The silent AI bug: code I shipped because it "worked" but was wrong

May 24, 2026 6 min read Singrey

Code written with AI has a new kind of bug: it compiles, passes tests, looks right, but behaves wrong. In mid-2026 this is the sneakiest enemy of the solo developer.

Last week I was making a small change in Cubitz. On the first try, AI wrote a function that looked perfectly clean. Lint passed, tests passed, manual check looked fine. Two days later, after a user report, I looked again: the code was behaving wrong — it only returned the right answer for scenarios that matched what I had seen.

This is a new kind of bug. Not the old "AI is making things up" class. Sneakier: AI writes code that looks consistent, looks logical, looks right — but is wrong. I'm calling it the silent bug.

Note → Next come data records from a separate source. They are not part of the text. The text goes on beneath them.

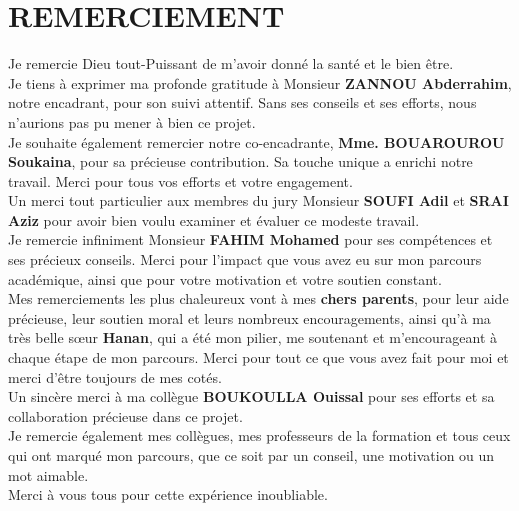 \newpage
\chapter*{REMERCIEMENT}

\normalsize
Je remercie Dieu tout-Puissant de m'avoir donné la santé et le bien être. \\
Je tiens à exprimer ma profonde gratitude à Monsieur  \textbf{ZANNOU Abderrahim}, notre encadrant,  pour son suivi attentif. Sans ses conseils et ses efforts, nous n'aurions pas pu mener à bien ce projet.\\ 
Je souhaite également remercier notre co-encadrante, \textbf{Mme. BOUAROUROU Soukaina}, pour sa précieuse contribution. Sa touche unique a enrichi notre travail. Merci pour tous vos efforts et votre engagement.\\
Un merci tout particulier aux membres du jury Monsieur \textbf{SOUFI Adil} et \textbf{SRAI Aziz} pour avoir bien voulu examiner et évaluer ce modeste travail.\\
Je remercie infiniment Monsieur \textbf{FAHIM Mohamed} pour ses compétences et ses précieux conseils. Merci pour l'impact que vous avez eu sur mon parcours académique, ainsi que pour votre motivation et votre soutien constant.\\
Mes remerciements les plus chaleureux vont à mes \textbf{chers parents}, pour leur aide précieuse, leur soutien moral et leurs nombreux encouragements,  ainsi qu'à ma très belle sœur \textbf{Hanan}, qui a été mon pilier, me soutenant et m'encourageant à chaque étape de mon parcours. Merci pour tout ce que vous avez fait pour moi et merci d'être toujours de mes cotés.  \\ 
Un sincère merci à ma collègue \textbf{BOUKOULLA Ouissal} pour ses efforts et sa collaboration précieuse dans ce projet.\\
Je remercie également mes collègues, mes professeurs de la formation et tous ceux qui ont marqué mon parcours, que ce soit par un conseil, une motivation ou un mot aimable.  \\
Merci à vous tous pour cette expérience inoubliable.


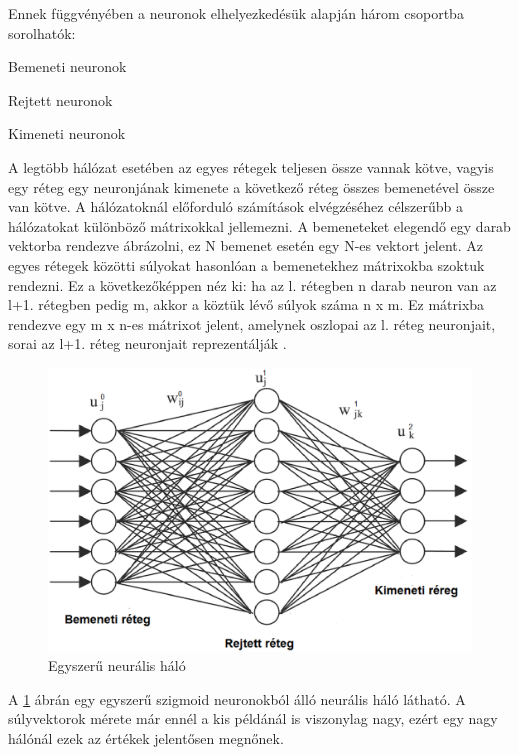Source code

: Ennek függvényében a neuronok elhelyezkedésük alapján három csoportba sorolhatók:
\begin{compactenum}
	\item Bemeneti neuronok
	\item Rejtett neuronok
	\item Kimeneti neuronok
\end{compactenum}


A legtöbb hálózat esetében az egyes rétegek teljesen össze vannak kötve, vagyis egy réteg egy neuronjának kimenete a következő réteg összes bemenetével össze van kötve. A hálózatoknál előforduló számítások elvégzéséhez célszerűbb a hálózatokat különböző mátrixokkal jellemezni. A bemeneteket elegendő egy darab vektorba rendezve ábrázolni, ez N bemenet esetén egy N-es vektort jelent. Az egyes rétegek közötti súlyokat hasonlóan a bemenetekhez mátrixokba szoktuk rendezni. Ez a következőképpen néz ki: ha az l. rétegben n darab neuron van az l+1. rétegben pedig m, akkor a köztük lévő súlyok száma n x m. Ez mátrixba rendezve egy m x n-es mátrixot jelent, amelynek oszlopai az l. réteg neuronjait, sorai az l+1. réteg neuronjait reprezentálják \cite{10}. 

\begin{figure}[h]
\centering

\includegraphics[scale=0.5]{images/net.eps}
\caption{Egyszerű neurális háló}

\label{fig:net}
\end{figure}

A \ref{fig:net} ábrán egy egyszerű szigmoid neuronokból álló neurális háló látható. A súlyvektorok mérete már ennél a kis példánál is viszonylag nagy, ezért egy nagy hálónál ezek az értékek jelentősen megnőnek.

The old bug: noisy and visible

In 2023-24 the classic AI-written bug was noisy: wrong API use, made-up library, syntax that wouldn't run. The bug screamed the moment it happened — compiler error, test failure, crash on run. Easy to catch.

Those still exist but the rate dropped sharply. As models got better, syntax-level bugs faded and library hallucinations almost vanished.

The new bug: silent and reasonable

The new bug's signature is different:

• The code compiles — no syntax errors.

• The code passes tests — because AI wrote tests against its own code.

• The code looks logical — read it and you say "yes, that's right."

• But the code returns wrong answers — only in some edge cases, sometimes in production, sometimes for a specific user type.

The root cause in my Cubitz case: AI wrote a date comparison function. Test data was in UTC and tests passed. In production, the user's browser was in a different timezone and the result was off by one day. I read what the AI did, it made sense, I accepted it. It was wrong.

Why this bug is new

Three things colliding produce the silent bug:

• The model now writes so well that reading the code gives you "I'd have written it this way too." Doubt becomes hard.

• AI test generation also went mainstream — AI writes the code and the test. Both come out of the same mental model and miss the same gap.

• Vibe coding culture accepts fast. "Looks like it works, moved on" happens much more than last year.

Where the compiler and the tests both look away, the silent bug stays.

What I'm doing (still not perfect)

Things I've tried in the last few weeks to reduce it:

• I write the tests, not the AI. AI writes the code; I think through the edge cases. Let AI ask me "what do you expect for this input?" and I supply the answer.

• Smoke test with production data. Before deploying a new function I manually run 5-10 examples from real production data. Test data tends to be ideal; real data is messy.

• Second pair of eyes from a different model. If Claude wrote it, let GPT review. Two different models miss the same bug less often than one.

• "Why might this be wrong?" question. Instead of "verifying" the code, try to break it. The mental jiu-jitsu isn't easy, but it catches silent bugs better than anything.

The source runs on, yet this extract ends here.